However, as the events of the night unfold, Eden’s moral code is challenged, and she has to show what she’s really made of. 

As the girls enter the party, Barret’s girlfriend Kendra (Morgana Van Peebles) insists they put their phones in a lock box to avoid compromising social media posts, given the elder Schroder’s high-profile position.

Zara is miserable being there, and Eden promises they can leave as soon as she can spend quality time with Barret. To help facilitate this and speed up the process, Zara agrees to distract Barret’s best friend, Gooch (Wil Deusner). She asks Gooch to make her a drink, and he mixes up a dangerous concoction that quickly gets her highly intoxicated.

Not ready to leave, Eden takes Zara upstairs and lays her down in the bedroom of Mr. and Mrs. Schroder.

After she heads back downstairs, Gooch enters the room to take creepy pictures of the passed-out Zara so he can post about her being his girlfriend. But when Eden catches him in the room, he gets flustered and rushes out, leaving his phone behind.

The unlocked, non-password-protected phone is still open to the photos of Zara, and a concerned Eden picks it up to go through them.

As she’s scrolling, she comes across a photo of the missing girl, Melissa.

And then there’s an alarming video that shows Barret, Gooch, and Kendra with Melissa on the day of her disappearance. The three friends are taunting the shy girl, who appears very uncomfortable. But before Eden can see what happens next, the phone battery dies, and Eden frantically looks for a charger.

When Gooch figures out Eden has his phone, he freaks out and tells Barret, whose reaction to this news makes it clear there’s something on the phone he doesn’t want Eden to see.

Barret knocks on the bedroom door and asks to come in, but Eden refuses to let him. She then reveals she’s seen the video and demands a charger so she can watch through to the end. Barret immediately sends all the party guests home, and Eden realizes she is alone with someone who could be quite dangerous.

From here, we get an extremely tense, rapidly escalating showdown between the headstrong Eden, determined to figure out what happened to Melissa, and a ferociously ruthless Barret, who will stop at nothing to keep their secret from getting out.

Directed by Beth Hann and Jerren Lauder and written by Walker Hare and Brad Martocello, You’re Killing Me isn’t a mystery thriller.

It’s clear from the get-go that Barret and his cronies are complicit in something nefarious. And while we don’t exactly know the extent of their crimes, these are three teens who have something to hide and consider Eden a significant threat.
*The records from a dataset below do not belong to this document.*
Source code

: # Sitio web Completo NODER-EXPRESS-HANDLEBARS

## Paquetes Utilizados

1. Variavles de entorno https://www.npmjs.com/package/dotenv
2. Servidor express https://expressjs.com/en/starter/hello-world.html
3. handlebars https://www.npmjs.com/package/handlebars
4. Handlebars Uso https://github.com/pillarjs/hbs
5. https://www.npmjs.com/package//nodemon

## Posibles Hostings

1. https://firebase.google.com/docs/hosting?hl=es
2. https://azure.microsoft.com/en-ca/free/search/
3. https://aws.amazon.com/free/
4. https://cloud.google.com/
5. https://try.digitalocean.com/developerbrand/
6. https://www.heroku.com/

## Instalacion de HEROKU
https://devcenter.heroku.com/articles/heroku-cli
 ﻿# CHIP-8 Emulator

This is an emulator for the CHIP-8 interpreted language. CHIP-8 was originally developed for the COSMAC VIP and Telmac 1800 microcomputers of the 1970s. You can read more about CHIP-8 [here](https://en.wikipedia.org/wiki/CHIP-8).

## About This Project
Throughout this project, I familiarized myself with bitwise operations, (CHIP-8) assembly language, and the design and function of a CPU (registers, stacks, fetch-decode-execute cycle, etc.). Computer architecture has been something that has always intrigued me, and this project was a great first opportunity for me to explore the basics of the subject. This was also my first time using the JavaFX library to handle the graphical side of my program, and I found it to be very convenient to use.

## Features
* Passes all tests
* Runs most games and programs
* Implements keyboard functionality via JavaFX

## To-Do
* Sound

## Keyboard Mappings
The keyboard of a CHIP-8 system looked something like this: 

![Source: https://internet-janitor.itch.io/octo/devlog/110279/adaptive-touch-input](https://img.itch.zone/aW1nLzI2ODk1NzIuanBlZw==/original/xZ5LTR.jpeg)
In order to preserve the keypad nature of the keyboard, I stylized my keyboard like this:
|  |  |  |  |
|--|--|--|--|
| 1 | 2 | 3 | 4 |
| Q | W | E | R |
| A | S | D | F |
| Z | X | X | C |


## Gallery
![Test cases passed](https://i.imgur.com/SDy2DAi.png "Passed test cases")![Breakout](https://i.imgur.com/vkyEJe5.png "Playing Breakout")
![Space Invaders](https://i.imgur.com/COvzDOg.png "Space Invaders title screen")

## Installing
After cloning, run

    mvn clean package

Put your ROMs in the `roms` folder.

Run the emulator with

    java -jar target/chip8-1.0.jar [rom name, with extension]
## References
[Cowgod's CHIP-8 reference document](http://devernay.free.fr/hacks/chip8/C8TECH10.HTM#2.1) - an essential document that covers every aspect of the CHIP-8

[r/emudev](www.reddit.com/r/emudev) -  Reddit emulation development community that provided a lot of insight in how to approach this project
What YOU'RE KILLING ME delivers is a white-knuckle cat-and-mouse chiller that plays like a reverse home invasion horror in which two girls have entered a home they may be unable to leave. Click To Tweet

It’s relentless terror as Eden and Zara are held hostage by the menacing Barret and his accomplices, unable to escape until they relinquish the phone. But by giving up the evidence, they know Melissa’s family will never get the answers or peace they deserve, and some rich kids will likely get away with murder.

At one point, Barret’s parents enter the picture and play a pivotal role in the narrative arc. Barret’s dad is played by the always-excellent Dermot Mulroney, who’s becoming somewhat of a genre staple, most recently appearing in Scream VI.

Mrs. Schroder is played by the late, very talented actress Anne Heche in one of her final roles. Though she has limited screen time, she adds considerable heft and dramatic intrigue to the proceedings, and she’ll make you mournful we didn’t get to see her chew the scenery in more horror films.

While the parents exude star-quality magnetism, most of the film’s effectiveness hinges on the performances of the teen cast.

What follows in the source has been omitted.